I started practicing law in 1992, and patent and intellectual property law about a year later, in 1993, and became a registered patent attorney in 1994. Right around the same time, I also became anti-IP around that same time and started speaking and publishing about my anti-IP views around 1994–95.1

At first, I was cautious about revealing my views, as I thought it might hurt me in my career—with colleagues, bosses, or clients. I also thought that my status as a practicing IP attorney might add extra weight to the credibility of my arguments. I was mostly wrong in both. As for the former, it turns out that in over twenty years of being increasingly outspoken in my opposition to IP, I’ve yet to see any client or employer even notice or care, much less object. In fact my prominence on the political aspects of this issue has led to many situations where inventors or others contact me to ask me to do IP work for them.
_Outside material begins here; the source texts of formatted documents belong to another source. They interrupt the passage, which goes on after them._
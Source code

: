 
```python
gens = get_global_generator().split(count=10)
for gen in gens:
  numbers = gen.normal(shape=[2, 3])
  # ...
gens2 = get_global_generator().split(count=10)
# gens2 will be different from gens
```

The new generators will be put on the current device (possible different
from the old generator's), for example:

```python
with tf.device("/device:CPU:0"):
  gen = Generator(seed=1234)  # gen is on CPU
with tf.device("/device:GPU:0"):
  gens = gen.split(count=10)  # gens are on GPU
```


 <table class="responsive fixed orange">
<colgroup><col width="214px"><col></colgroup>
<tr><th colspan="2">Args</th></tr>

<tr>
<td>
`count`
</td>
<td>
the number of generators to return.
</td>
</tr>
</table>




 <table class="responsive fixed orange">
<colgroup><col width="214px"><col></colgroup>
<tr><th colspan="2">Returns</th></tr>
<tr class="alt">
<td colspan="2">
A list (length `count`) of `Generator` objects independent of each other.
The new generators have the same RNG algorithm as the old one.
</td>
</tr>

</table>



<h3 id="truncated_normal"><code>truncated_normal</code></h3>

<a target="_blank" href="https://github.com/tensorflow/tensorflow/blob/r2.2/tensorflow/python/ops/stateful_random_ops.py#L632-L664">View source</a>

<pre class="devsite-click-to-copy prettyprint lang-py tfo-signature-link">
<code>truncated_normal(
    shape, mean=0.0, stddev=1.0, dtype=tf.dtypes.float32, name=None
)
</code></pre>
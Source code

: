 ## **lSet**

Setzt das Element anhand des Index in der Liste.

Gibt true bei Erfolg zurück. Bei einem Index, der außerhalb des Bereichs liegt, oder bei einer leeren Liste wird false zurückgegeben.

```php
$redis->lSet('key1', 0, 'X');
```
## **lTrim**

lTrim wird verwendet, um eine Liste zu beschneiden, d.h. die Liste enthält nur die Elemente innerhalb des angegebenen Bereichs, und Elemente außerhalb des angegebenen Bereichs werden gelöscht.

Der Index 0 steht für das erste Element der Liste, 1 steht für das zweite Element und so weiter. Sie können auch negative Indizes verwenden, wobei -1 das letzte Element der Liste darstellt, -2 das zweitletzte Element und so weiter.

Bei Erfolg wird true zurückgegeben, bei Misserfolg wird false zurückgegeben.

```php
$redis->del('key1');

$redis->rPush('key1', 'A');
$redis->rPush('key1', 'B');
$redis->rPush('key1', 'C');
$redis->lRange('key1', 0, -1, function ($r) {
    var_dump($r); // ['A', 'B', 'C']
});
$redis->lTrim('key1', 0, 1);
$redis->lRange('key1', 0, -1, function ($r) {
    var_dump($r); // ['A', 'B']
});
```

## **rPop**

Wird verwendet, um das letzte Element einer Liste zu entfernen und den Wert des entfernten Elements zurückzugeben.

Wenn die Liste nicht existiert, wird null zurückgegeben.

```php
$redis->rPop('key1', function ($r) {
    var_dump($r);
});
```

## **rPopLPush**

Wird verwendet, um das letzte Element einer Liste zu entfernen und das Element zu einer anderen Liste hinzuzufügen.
They know I’m against IP but don’t care; they assume I must know my stuff if I have articulate policy views about it. And some want a libertarian patent attorney, because they are libertarians. The only way it might have negatively affected my career is that I refuse to participate in the aggressive (offensive) enforcement of IP rights. But there are enough non-aggressive specialty niches in IP law that this self-imposed boycott is not a big deal: e.g., patent prosecution and counseling, licensing, trademark prosecution, copyright counseling, patentability opinions, and defensive patent litigation support.

I’ve also never noticed that people give my arguments much extra credence just because I’m a patent attorney. This could be because the field is so arcane and specialized that most laymen do not quite understand what it’s about. It also could be because I have always maintained that patent lawyers who are pro-IP have no special policy wisdom on IP, and that any intelligent person is just as able to form normative and policy views about this matter as the Inside-the-Temple “experts”. And I have always studiously tried not to “talk down” to laymen, or to “baffle with bullshit” by rattling off the minutae of legal details just to cow them or shut them up. I think my expertise has helped only insofar as it has helped me to be more aware of the way actual IP works so that my arguments are more legally precise, so that people reading my work don’t think I don’t even understand the system I am pontificating about (which often happens when I read the confused arguments of laymen in favor of IP).

In any case, over the years I keep getting a number of questions and criticisms, such as: “How can you be anti-IP if you are a patent attorney?” “Aren’t you a hypocrite?” “No client should hire you if you are anti-IP!” and so on. I’ve replied to these and others on a number of occasions, and when they recur, I usually repeat myself or find one of my previous replies. So here, I am collecting many of them into one location, in chronological order, so I can just send the link to this very post to people next time they ask! The most relevant ones are bolded.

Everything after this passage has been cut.